Collected data entries:
________________________________________

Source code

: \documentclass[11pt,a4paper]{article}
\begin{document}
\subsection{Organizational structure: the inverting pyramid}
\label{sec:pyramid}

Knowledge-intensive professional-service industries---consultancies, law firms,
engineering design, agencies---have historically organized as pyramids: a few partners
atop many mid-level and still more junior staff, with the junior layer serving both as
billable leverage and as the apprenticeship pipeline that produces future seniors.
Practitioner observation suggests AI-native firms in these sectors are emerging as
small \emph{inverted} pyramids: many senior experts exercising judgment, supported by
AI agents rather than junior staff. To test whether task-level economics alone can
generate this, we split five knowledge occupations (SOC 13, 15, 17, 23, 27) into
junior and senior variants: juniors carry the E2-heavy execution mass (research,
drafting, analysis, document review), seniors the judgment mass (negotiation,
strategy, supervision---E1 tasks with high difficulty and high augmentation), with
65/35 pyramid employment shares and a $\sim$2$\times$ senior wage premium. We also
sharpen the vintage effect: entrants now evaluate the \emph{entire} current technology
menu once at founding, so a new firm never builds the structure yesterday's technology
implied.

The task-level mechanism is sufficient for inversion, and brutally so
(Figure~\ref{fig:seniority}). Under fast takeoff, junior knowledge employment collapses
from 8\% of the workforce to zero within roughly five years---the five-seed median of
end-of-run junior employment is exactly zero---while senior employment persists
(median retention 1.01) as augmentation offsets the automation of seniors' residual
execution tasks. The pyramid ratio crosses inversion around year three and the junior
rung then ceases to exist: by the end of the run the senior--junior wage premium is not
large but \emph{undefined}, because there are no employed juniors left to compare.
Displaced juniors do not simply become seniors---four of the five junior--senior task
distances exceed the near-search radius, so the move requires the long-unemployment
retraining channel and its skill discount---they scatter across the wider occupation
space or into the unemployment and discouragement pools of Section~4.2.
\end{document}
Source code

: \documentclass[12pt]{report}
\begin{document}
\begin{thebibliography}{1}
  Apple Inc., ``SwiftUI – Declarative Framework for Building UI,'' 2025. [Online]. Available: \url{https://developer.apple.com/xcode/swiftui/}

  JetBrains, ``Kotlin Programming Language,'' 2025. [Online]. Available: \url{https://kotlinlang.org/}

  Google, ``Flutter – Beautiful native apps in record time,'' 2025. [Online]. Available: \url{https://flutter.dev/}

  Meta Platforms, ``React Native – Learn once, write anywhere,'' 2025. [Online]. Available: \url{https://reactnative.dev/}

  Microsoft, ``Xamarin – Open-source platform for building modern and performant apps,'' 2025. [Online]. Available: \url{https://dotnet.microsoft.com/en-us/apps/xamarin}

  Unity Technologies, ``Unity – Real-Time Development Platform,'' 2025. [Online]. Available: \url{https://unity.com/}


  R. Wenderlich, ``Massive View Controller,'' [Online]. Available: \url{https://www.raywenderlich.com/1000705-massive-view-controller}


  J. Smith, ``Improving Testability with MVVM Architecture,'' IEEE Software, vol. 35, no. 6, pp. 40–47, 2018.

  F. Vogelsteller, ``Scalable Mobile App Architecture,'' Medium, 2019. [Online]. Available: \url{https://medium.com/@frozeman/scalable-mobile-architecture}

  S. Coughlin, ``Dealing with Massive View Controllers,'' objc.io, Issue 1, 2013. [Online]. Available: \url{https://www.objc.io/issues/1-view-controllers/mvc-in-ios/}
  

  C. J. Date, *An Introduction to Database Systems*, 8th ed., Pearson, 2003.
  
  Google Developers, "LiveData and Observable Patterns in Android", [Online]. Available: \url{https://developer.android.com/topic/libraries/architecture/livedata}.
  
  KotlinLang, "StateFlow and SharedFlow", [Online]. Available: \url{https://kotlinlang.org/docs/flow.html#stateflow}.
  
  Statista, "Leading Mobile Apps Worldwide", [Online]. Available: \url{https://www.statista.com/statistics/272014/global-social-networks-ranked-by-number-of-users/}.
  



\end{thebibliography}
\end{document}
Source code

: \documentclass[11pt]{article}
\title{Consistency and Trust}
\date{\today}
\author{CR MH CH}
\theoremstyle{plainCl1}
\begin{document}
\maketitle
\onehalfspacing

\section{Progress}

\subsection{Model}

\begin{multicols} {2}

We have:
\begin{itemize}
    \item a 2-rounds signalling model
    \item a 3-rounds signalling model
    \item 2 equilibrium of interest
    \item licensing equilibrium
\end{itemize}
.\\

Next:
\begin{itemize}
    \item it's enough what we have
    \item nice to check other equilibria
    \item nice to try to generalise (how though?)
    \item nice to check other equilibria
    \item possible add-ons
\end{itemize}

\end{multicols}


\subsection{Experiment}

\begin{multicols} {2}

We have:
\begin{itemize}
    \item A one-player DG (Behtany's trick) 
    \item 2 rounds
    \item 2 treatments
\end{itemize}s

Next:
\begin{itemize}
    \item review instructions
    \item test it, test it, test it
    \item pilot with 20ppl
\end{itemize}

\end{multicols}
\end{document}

________________________________________

ABOUT THIS EXERCISE:
If a line above contains the string "median", count it, then give the total and nothing else.

ANSWER AREA:
2